Город Псков, Ленинградская область, РСФСР
Каменное двухэтажное здание под номером 7, выходящее торцом на улицу Советская, бывшую Великолуцкую, было выстроено архитектором Иваном Ивановичем Альбрехтом для статского советника Брылкина, где тот и проживал некоторое время со своей супругой и тремя детьми. Дом неоднократно перестраивался и к тому времени, когда его занял Псковский почтамт, был исполнен в чисто классическом стиле. Над цоколем с окнами-бойницами возвышался парадный этаж с балконом и высокими окнами со сдержанной отделкой. Треугольный фронтон с двумя женскими фигурами в обрамлении цветочного орнамента и изящные балкончики привносили в его облик долю буржуазного кокетства.
Справа от почтамта, между ним и Домом Красной Армии, были видны остатки постамента памятника Александру Второму Освободителю, снесённого революционным народом в 1919 году, а слева стояли здание бывшего Коммерческого банка, которое теперь занимала типография «Псковский набат», и Центральные торговые ряды, в которых до революции держал музыкальный магазин Абель Абрамович Зильбер, отец известного советского писателя Вениамина Каверина, одного из авторов недавно нашумевшего романа «Большие пожары».
Советская власть занималась переименованием улиц, городов и даже стран масштабно; буквально за десять лет географический облик Пскова изменился, улицу Спасскую переименовали в Детскую, Успенскую в Калинина, а Великолуцкую, на которой стоял почтамт, в Советскую. Заодно прежнее булыжное покрытие с некоторых улиц убрали, для предстоящего ремонта, а другие, при самодержавии – непролазные, наоборот, замостили.
В половине седьмого вечера пятницы, тринадцатого апреля в дверях Псковского почтамта появился молодой человек высокого роста и могучего телосложения, в кожаной куртке с барашковым воротником и брюках, заправленных в высокие кожаные ботинки, в руках он держал потёртый кожаный портфель. Молодой человек коротко кивнул часовому в потёртой шинели и видавшей виды будёновке, спустился по ступеням. Следом за ним вышла молодая женщина в заячьем полушубке, фетровой шляпке и с брезентовой сумкой через плечо. Она зябко повела плечами – погода в середине апреля стояла мартовская, ночью морозы опускались до минус десяти по Цельсию, или до минус восьми по дореволюционному Реомюру.

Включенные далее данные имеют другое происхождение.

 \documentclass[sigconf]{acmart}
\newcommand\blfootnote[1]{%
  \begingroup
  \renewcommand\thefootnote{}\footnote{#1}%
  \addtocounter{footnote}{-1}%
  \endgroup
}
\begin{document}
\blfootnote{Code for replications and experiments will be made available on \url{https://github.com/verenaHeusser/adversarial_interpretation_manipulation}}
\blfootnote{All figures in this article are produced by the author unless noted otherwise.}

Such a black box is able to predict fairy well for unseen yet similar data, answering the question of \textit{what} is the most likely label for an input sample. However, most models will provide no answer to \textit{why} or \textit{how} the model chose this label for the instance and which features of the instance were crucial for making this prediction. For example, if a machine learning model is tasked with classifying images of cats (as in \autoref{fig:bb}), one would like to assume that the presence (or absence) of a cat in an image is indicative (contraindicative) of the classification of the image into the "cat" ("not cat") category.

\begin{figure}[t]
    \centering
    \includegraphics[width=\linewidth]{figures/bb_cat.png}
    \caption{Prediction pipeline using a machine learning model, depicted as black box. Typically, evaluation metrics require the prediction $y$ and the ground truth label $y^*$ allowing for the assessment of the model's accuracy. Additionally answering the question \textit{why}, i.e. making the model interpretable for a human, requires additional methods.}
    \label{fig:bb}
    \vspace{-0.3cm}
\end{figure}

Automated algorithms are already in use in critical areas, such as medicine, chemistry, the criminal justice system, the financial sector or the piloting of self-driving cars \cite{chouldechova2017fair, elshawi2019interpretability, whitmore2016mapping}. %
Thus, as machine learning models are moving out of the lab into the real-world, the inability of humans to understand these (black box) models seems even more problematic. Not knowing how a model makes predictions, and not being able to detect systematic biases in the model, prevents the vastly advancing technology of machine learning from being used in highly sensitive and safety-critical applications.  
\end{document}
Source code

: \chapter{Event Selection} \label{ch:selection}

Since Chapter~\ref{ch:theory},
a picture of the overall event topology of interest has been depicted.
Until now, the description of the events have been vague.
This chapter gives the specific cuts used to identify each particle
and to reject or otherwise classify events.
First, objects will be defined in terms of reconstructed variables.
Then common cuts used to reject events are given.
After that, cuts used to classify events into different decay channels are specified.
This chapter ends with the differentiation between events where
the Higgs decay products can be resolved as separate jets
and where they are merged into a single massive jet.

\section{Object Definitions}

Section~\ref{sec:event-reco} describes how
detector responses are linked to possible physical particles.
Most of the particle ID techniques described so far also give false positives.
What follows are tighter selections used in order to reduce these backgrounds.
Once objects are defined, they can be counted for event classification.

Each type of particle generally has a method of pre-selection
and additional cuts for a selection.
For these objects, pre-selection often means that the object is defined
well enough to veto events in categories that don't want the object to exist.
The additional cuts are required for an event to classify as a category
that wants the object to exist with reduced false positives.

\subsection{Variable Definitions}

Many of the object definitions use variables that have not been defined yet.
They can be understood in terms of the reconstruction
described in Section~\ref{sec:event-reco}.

– Значит, до вторника, Сергей Олегович?
– До вторника, Глаша. Отдыхай, набирайся сил.
– Куда уж, – Глаша похлопала по сумке, – ещё девять писем, четыре газеты и три журнала, сегодня уже не понесу, а завтра, перед Пасхой, отдам, тогда и отдохну. В городе будете али куда уедете?
– Куда же я денусь, – Сергей улыбнулся. – Завтра поезд приходит с корреспонденцией из Ленинграда, учётчики выйдут, кто сможет, кассир тоже никуда не денется. А потом снова пошло-поехало, народ отгуляет и в понедельник потянется с письмами. Да ещё телеграфисты опять закидают спецбланками, придётся нарочных вызывать, без меня никуда.
– Совсем вы себя не бережёте, – Глаша стрельнула глазами.
Новый начальник окрпочтамта Сергей Олегович Травин, не в пример старому, был человек видный и привлекательный, сотрудниц за мягкие места не хватал, липкими руками под платья не лез, но и монахом, по слухам, не жил, крутил шашни с местной учителкой. Правда, поговаривали, не всё между ними ладно. Не будь у неё самой ревнивого хахаля из таможенного управления, она бы за этим товарищем Травиным приударила всерьёз, окрутила бы так, что никуда бы не делся. А так максимум, на что она могла рассчитывать, так это на небольшую интрижку, тут Глаша была мастерицей.
– Приходите в клуб Урицкого, там мы нашу, комсомольскую пасху будем отмечать, – сказала она, – ну и те, кто рядом работает, подтянутся, начальство опять же. Будет весело, сначала от комитета партии Роберт Баузе выступит, потом от комсомола Витя Мирошкин, ну а после будут танцы и чай с калачами. И лимонад, говорят, минводзавод новый выпустил, крем-сода, обещали напоить.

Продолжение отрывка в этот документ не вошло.